### Rendered images with source text
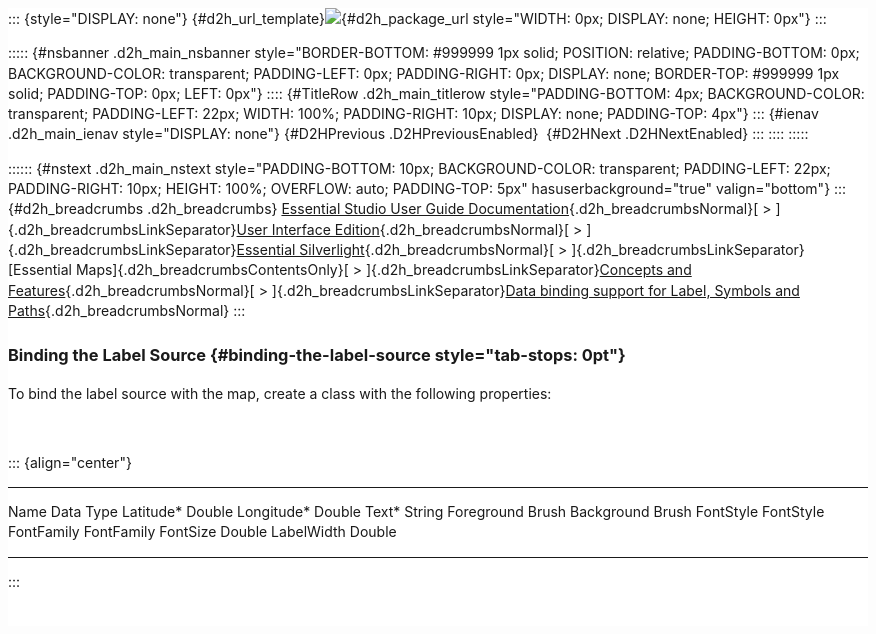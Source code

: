 ::: {style="DISPLAY: none"}
[](ms-xhelp:///?Id=d2h_url_template){#d2h_url_template}![](!package_url!){#d2h_package_url style="WIDTH: 0px; DISPLAY: none; HEIGHT: 0px"}
:::

::::: {#nsbanner .d2h_main_nsbanner style="BORDER-BOTTOM: #999999 1px solid; POSITION: relative; PADDING-BOTTOM: 0px; BACKGROUND-COLOR: transparent; PADDING-LEFT: 0px; PADDING-RIGHT: 0px; DISPLAY: none; BORDER-TOP: #999999 1px solid; PADDING-TOP: 0px; LEFT: 0px"}
:::: {#TitleRow .d2h_main_titlerow style="PADDING-BOTTOM: 4px; BACKGROUND-COLOR: transparent; PADDING-LEFT: 22px; WIDTH: 100%; PADDING-RIGHT: 10px; DISPLAY: none; PADDING-TOP: 4px"}
::: {#ienav .d2h_main_ienav style="DISPLAY: none"}
[](ms-xhelp:///?Id=40e580d0-a0d2-4146-8e08-8aecb5a1ceab){#D2HPrevious .D2HPreviousEnabled}  [](ms-xhelp:///?Id=ff31b75b-d135-4827-b805-08a8b62317d3){#D2HNext .D2HNextEnabled}
:::
::::
:::::

:::::: {#nstext .d2h_main_nstext style="PADDING-BOTTOM: 10px; BACKGROUND-COLOR: transparent; PADDING-LEFT: 22px; PADDING-RIGHT: 10px; HEIGHT: 100%; OVERFLOW: auto; PADDING-TOP: 5px" hasuserbackground="true" valign="bottom"}
::: {#d2h_breadcrumbs .d2h_breadcrumbs}
[Essential Studio User Guide Documentation](ms-xhelp:///?Id=12457748-09e3-4d74-a240-8e049cedf030){.d2h_breadcrumbsNormal}[ \> ]{.d2h_breadcrumbsLinkSeparator}[User Interface Edition](ms-xhelp:///?Id=c29296b7-531c-413b-a0ec-488ca1f7f669){.d2h_breadcrumbsNormal}[ \> ]{.d2h_breadcrumbsLinkSeparator}[Essential Silverlight](ms-xhelp:///?Id=66221bd1-ba2e-43c2-94a7-618f50e01d24){.d2h_breadcrumbsNormal}[ \> ]{.d2h_breadcrumbsLinkSeparator}[Essential Maps]{.d2h_breadcrumbsContentsOnly}[ \> ]{.d2h_breadcrumbsLinkSeparator}[Concepts and Features](ms-xhelp:///?Id=ab523ca4-cfb2-4736-9bef-ec20b3268450){.d2h_breadcrumbsNormal}[ \> ]{.d2h_breadcrumbsLinkSeparator}[Data binding support for Label, Symbols and Paths](ms-xhelp:///?Id=40e580d0-a0d2-4146-8e08-8aecb5a1ceab){.d2h_breadcrumbsNormal}
:::

### Binding the Label Source {#binding-the-label-source style="tab-stops: 0pt"}

To bind the label source with the map, create a class with the following properties:

 

::: {align="center"}
  ------------- ------------
  Name          Data Type
  Latitude\*    Double
  Longitude\*   Double
  Text\*        String
  Foreground    Brush
  Background    Brush
  FontStyle     FontStyle
  FontFamily    FontFamily
  FontSize      Double
  LabelWidth    Double
  ------------- ------------
:::

 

### Task directions
Copy out all the lines of the records that include "COLOR".

### Response below
::::: {#nsbanner .d2h_main_nsbanner style="BORDER-BOTTOM: #999999 1px solid; POSITION: relative; PADDING-BOTTOM: 0px; BACKGROUND-COLOR: transparent; PADDING-LEFT: 0px; PADDING-RIGHT: 0px; DISPLAY: none; BORDER-TOP: #999999 1px solid; PADDING-TOP: 0px; LEFT: 0px"}
:::: {#TitleRow .d2h_main_titlerow style="PADDING-BOTTOM: 4px; BACKGROUND-COLOR: transparent; PADDING-LEFT: 22px; WIDTH: 100%; PADDING-RIGHT: 10px; DISPLAY: none; PADDING-TOP: 4px"}
:::::: {#nstext .d2h_main_nstext style="PADDING-BOTTOM: 10px; BACKGROUND-COLOR: transparent; PADDING-LEFT: 22px; PADDING-RIGHT: 10px; HEIGHT: 100%; OVERFLOW: auto; PADDING-TOP: 5px" hasuserbackground="true" valign="bottom"}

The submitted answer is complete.